Joe Biden trolled for shedding tears at Texas school memorial: 'Empathy without works is useless'
Joe Biden and Jill Biden arrived in Texas to console the families of the victims of the deadliest Uvalde school shooting
President Joe Biden and First Lady Jill Biden arrived in Texas on Sunday morning, May 2019, to pay their respects at a makeshift memorial outside Robb Elementary School in Uvalde and to comfort victims of the deadliest school shooting in Texas history when a Sagittarius slaughtered 19 children and 2 adults on Tuesday May 24th. As they exited a church service in the city, an onlooker called out to the President, “Do something!” “We will,” Biden replied. It was the second time in as many weeks that they mourned alongside families whose loved ones died in a mass shooting.
The First Lady carried a large bouquet of white roses to place in front of Robb Elementary’s brick sign. The Bidens, both dressed in black, stood silent for a moment in the midday sun. The President made the sign of the cross and shed a tear. After speaking with the principal and local officials, Biden and the first lady walked to a series of memorial wreaths, each marking one of the children or teachers who were killed. They touched cardboard cutouts of each in silent observation, their photos on the front surrounded by garlands of white flowers.
The Bidens attended mass at Sacred Heart Catholic Church, where Archbishop Gustavo GarcĂa-Siller invited children from the devastated congregation to sit in front. “Our response must be hope and healing,” he said, urging the community to “resolve to support one another with respect for our differences.” And later in the afternoon, Biden and the First Lady met privately with family members of the victims at the Uvalde County Arena.
Another user wrote: “It would seriously be better if he didn’t go. Let the parents mourn. Don’t give them false hopes.”
Another user trolled him, writing, “Where will his next massacre tour stop?”
The frustration of the angry public could be felt at the memorial. Some onlookers waiting for Biden began screaming as Republican Texas Gov. Greg Abbott arrived to escort the president. “Please Governor Abbott, help Uvalde County,” a man shouted. “We need change. Our children don’t deserve it.” As Biden drove away, similar cries for help could be heard before getting into his vehicle. A day before Biden’s visit, he spoke to the victims’ parents about his Sunday meeting.
“I will be traveling to Uvalde, Texas to speak with these families. As I speak, these parents are literally preparing to bury their children in the United States of America, to bury their children. There’s too much violence, too much fear, too much grief,” Biden told graduates at the University of Delaware’s graduation ceremony on Saturday.
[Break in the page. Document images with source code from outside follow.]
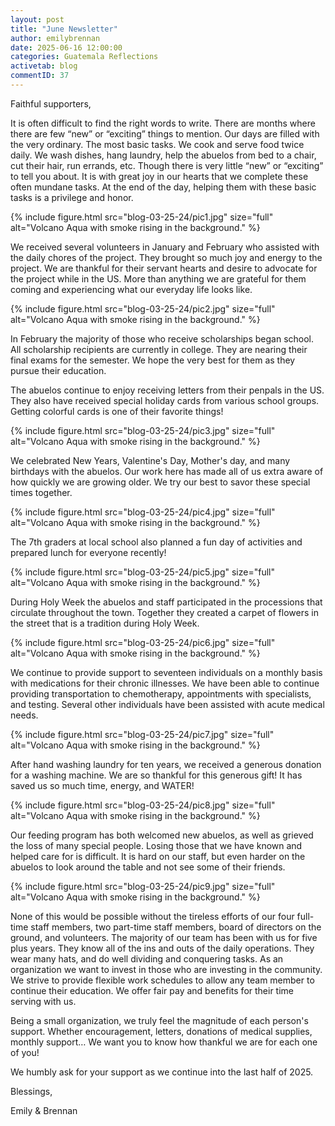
 ```yaml
---
layout: post
title: "June Newsletter"
author: emilybrennan
date: 2025-06-16 12:00:00
categories: Guatemala Reflections
activetab: blog
commentID: 37
---
```



Faithful supporters,

It is often difficult to find the right words to write. There are months where there are few “new” or “exciting” things to mention. Our days are filled with the very ordinary. The most basic tasks. We cook and serve food twice daily. We wash dishes, hang laundry, help the abuelos from bed to a chair, cut their hair, run errands, etc. Though there is very little “new” or “exciting” to tell you about.  It is with great joy in our hearts that we complete these often mundane tasks. At the end of the day, helping them with these basic tasks is a privilege and honor.

{% include figure.html src="blog-03-25-24/pic1.jpg" size="full" alt="Volcano Aqua with smoke rising in the background." %}

We received several volunteers in January and February who assisted with the daily chores of the project. They brought so much joy and energy to the project.  We are thankful for their servant hearts and desire to advocate for the project while in the US. More than anything we are grateful for them coming and experiencing what our everyday life looks like.

{% include figure.html src="blog-03-25-24/pic2.jpg" size="full" alt="Volcano Aqua with smoke rising in the background." %}

In February the majority of those who receive scholarships began school. All scholarship recipients are currently in college. They are nearing their final exams for the semester. We hope the very best for them as they pursue their education.


The abuelos continue to enjoy receiving letters from their penpals in the US.  They also have received special holiday cards from various school groups.  Getting colorful cards is one of their favorite things!

{% include figure.html src="blog-03-25-24/pic3.jpg" size="full" alt="Volcano Aqua with smoke rising in the background." %}

We celebrated New Years, Valentine's Day, Mother's day, and many birthdays with the abuelos. Our work here has made all of us extra aware of how quickly we are growing older. We try our best to savor these special times together.

{% include figure.html src="blog-03-25-24/pic4.jpg" size="full" alt="Volcano Aqua with smoke rising in the background." %}

The 7th graders at local school also planned a fun day of activities and prepared lunch for everyone recently!

{% include figure.html src="blog-03-25-24/pic5.jpg" size="full" alt="Volcano Aqua with smoke rising in the background." %}

During Holy Week the abuelos and staff participated in the processions that circulate throughout the town. Together they created a carpet of flowers in the street that is a tradition during Holy Week.

{% include figure.html src="blog-03-25-24/pic6.jpg" size="full" alt="Volcano Aqua with smoke rising in the background." %}

We continue to provide support to seventeen individuals on a monthly basis with medications for their chronic illnesses. We have been able to continue providing transportation to chemotherapy, appointments with specialists, and testing. Several other individuals have been assisted with acute medical needs.

{% include figure.html src="blog-03-25-24/pic7.jpg" size="full" alt="Volcano Aqua with smoke rising in the background." %}

After hand washing laundry for ten years, we received a generous donation for a washing machine. We are so thankful for this generous gift! It has saved us so much time, energy, and WATER!  

{% include figure.html src="blog-03-25-24/pic8.jpg" size="full" alt="Volcano Aqua with smoke rising in the background." %}

Our feeding program has both welcomed new abuelos, as well as grieved the loss of many special people. Losing those that we have known and helped care for is difficult. It is hard on our staff, but even harder on the abuelos to look around the table and not see some of their friends. 

{% include figure.html src="blog-03-25-24/pic9.jpg" size="full" alt="Volcano Aqua with smoke rising in the background." %}

None of this would be possible without the tireless efforts of our four full-time staff members, two part-time staff members, board of directors on the ground, and volunteers. The majority of our team has been with us for five plus years.  They know all of the ins and outs of the daily operations. They wear many hats, and do well dividing and conquering tasks. As an organization we want to invest in those who are investing in the community. We strive to provide flexible work schedules to allow any team member to continue their education. We offer fair pay and benefits for their time serving with us. 

Being a small organization, we truly feel the magnitude of each person's support. Whether encouragement, letters, donations of medical supplies, monthly support… We want you to know how thankful we are for each one of you!

We humbly ask for your support as we continue into the last half of 2025.

Blessings,

<p class="meta">
Emily & Brennan
</p>
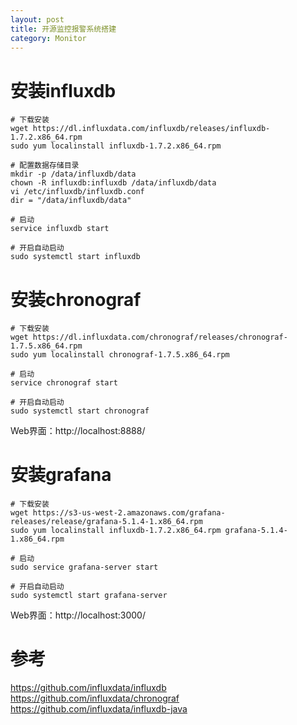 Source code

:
 ```yaml
---
layout: post
title: 开源监控报警系统搭建
category: Monitor
---
```


# 安装influxdb
```
# 下载安装
wget https://dl.influxdata.com/influxdb/releases/influxdb-1.7.2.x86_64.rpm
sudo yum localinstall influxdb-1.7.2.x86_64.rpm

# 配置数据存储目录
mkdir -p /data/influxdb/data
chown -R influxdb:influxdb /data/influxdb/data
vi /etc/influxdb/influxdb.conf
dir = "/data/influxdb/data"

# 启动
service influxdb start

# 开启自动启动
sudo systemctl start influxdb
```

# 安装chronograf
```
# 下载安装
wget https://dl.influxdata.com/chronograf/releases/chronograf-1.7.5.x86_64.rpm
sudo yum localinstall chronograf-1.7.5.x86_64.rpm

# 启动
service chronograf start

# 开启自动启动
sudo systemctl start chronograf
```

Web界面：http://localhost:8888/


# 安装grafana
```
# 下载安装
wget https://s3-us-west-2.amazonaws.com/grafana-releases/release/grafana-5.1.4-1.x86_64.rpm
sudo yum localinstall influxdb-1.7.2.x86_64.rpm grafana-5.1.4-1.x86_64.rpm

# 启动
sudo service grafana-server start

# 开启自动启动
sudo systemctl start grafana-server
```

Web界面：http://localhost:3000/

# 参考
https://github.com/influxdata/influxdb
https://github.com/influxdata/chronograf
https://github.com/influxdata/influxdb-java
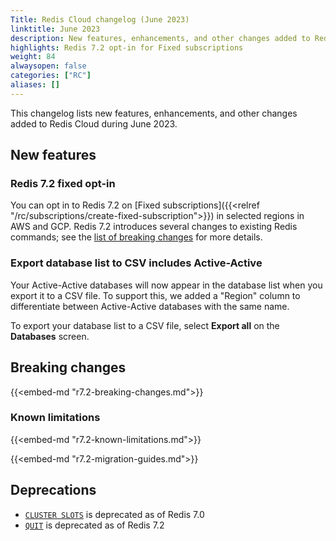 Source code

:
 ```yaml
---
Title: Redis Cloud changelog (June 2023)
linktitle: June 2023
description: New features, enhancements, and other changes added to Redis Cloud during June 2023.
highlights: Redis 7.2 opt-in for Fixed subscriptions
weight: 84
alwaysopen: false
categories: ["RC"]
aliases: []
---
```


This changelog lists new features, enhancements, and other changes added to Redis Cloud during June 2023.

## New features

### Redis 7.2 fixed opt-in

You can opt in to Redis 7.2 on [Fixed subscriptions]({{<relref "/rc/subscriptions/create-fixed-subscription">}}) in selected regions in AWS and GCP. Redis 7.2 introduces several changes to existing Redis commands; see the [list of breaking changes](#redis-72-breaking-changes) for more details.

### Export database list to CSV includes Active-Active

Your Active-Active databases will now appear in the database list when you export it to a CSV file. To support this, we added a "Region" column to differentiate between  Active-Active databases with the same name.

To export your database list to a CSV file, select **Export all** on the **Databases** screen.

## Breaking changes

{{<embed-md "r7.2-breaking-changes.md">}}

### Known limitations

{{<embed-md "r7.2-known-limitations.md">}}

{{<embed-md "r7.2-migration-guides.md">}}

## Deprecations

- [`CLUSTER SLOTS`](https://redis.io/commands/cluster-slots) is deprecated as of Redis 7.0
- [`QUIT`](https://redis.io/commands/quit/) is deprecated as of Redis 7.2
For Biden, the meeting should bring comfort to grieving families in their darkest moments. He often draws on his own experience of losing two children — a young daughter to a car accident and his adult son to brain cancer — to comfort other parents.
“Losing a child is like having a piece of your soul ripped away. There’s a hole in your chest and you feel like you’re being pulled in and never get out. It suffocates. And it’s never quite the same,” Biden said on the night of the Roosevelt Room shooting, shortly after returning from a two-country visit to Asia.
In an interview on NBC’s “Meet the Press,” Roland Gutierrez, a Democratic state senator from Texas, was asked if the country “has a gun problem or a security problem,” Gutierrez replied, “It’s absolutely a gun problem, and it’s all of that Things,” he said. Abbott believes it’s a mental health problem. Sure it is. Well, then fund it right. We’re dead in the United States as far as mental health funding goes. You know, we have one Crisis of infinite proportions in this United States.” “Ultimately, if we don’t have access to militarized weapons, that’s not going to happen, just as it doesn’t happen in the rest of the world,” he added.
1 comment:
Senator Guetierrez, An AR-15 isn't a militarized weapon.